▸ **Activity**:
Search term "VALUES": work out how many lines of the data below contain it, and answer with that number alone.

▸ **Data extracts**:
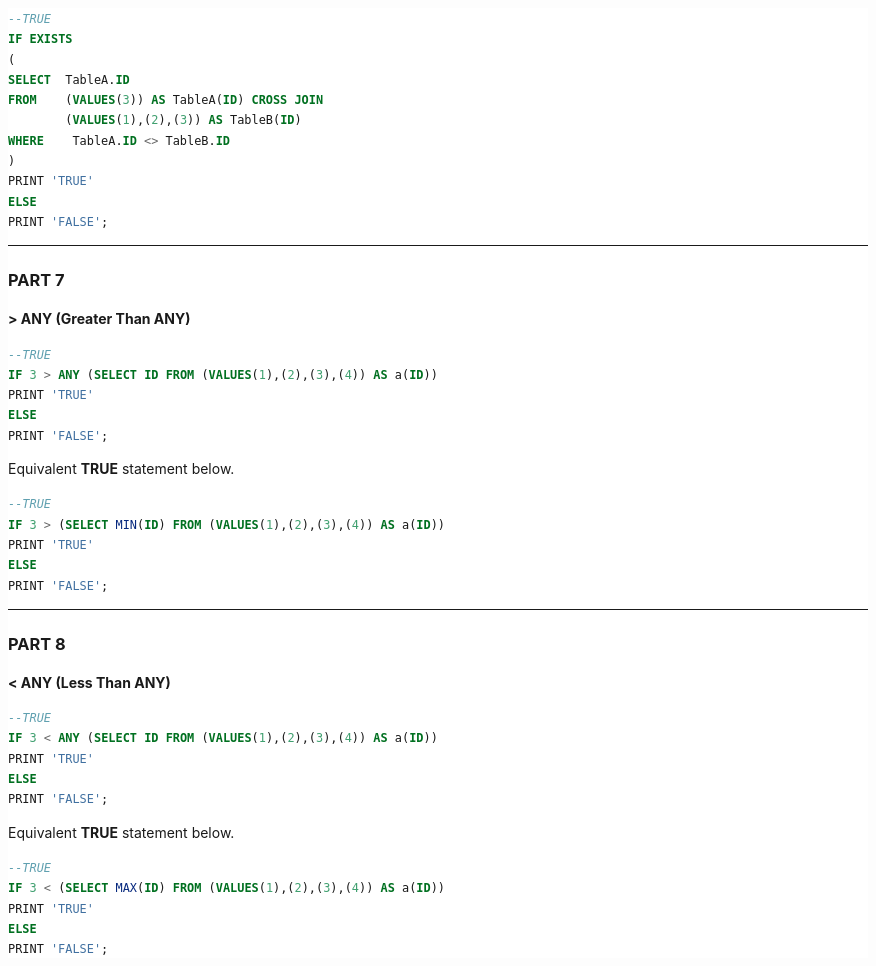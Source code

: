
 ```sql
--TRUE
IF EXISTS 
(
SELECT  TableA.ID
FROM    (VALUES(3)) AS TableA(ID) CROSS JOIN
        (VALUES(1),(2),(3)) AS TableB(ID)
WHERE    TableA.ID <> TableB.ID
)
PRINT 'TRUE'
ELSE
PRINT 'FALSE';
```

---------------------------------------------------------------

### PART 7
**> ANY (Greater Than ANY)**

```sql
--TRUE
IF 3 > ANY (SELECT ID FROM (VALUES(1),(2),(3),(4)) AS a(ID)) 
PRINT 'TRUE'
ELSE  
PRINT 'FALSE';
```

Equivalent **TRUE** statement below.

```sql
--TRUE
IF 3 > (SELECT MIN(ID) FROM (VALUES(1),(2),(3),(4)) AS a(ID)) 
PRINT 'TRUE'
ELSE  
PRINT 'FALSE';
```

---------------------------------------------------------------

### PART 8
**< ANY (Less Than ANY)**

```sql
--TRUE
IF 3 < ANY (SELECT ID FROM (VALUES(1),(2),(3),(4)) AS a(ID)) 
PRINT 'TRUE'
ELSE  
PRINT 'FALSE';
```

Equivalent **TRUE** statement below.

```sql
--TRUE
IF 3 < (SELECT MAX(ID) FROM (VALUES(1),(2),(3),(4)) AS a(ID)) 
PRINT 'TRUE'
ELSE  
PRINT 'FALSE';
```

▸ **Answer section**:
6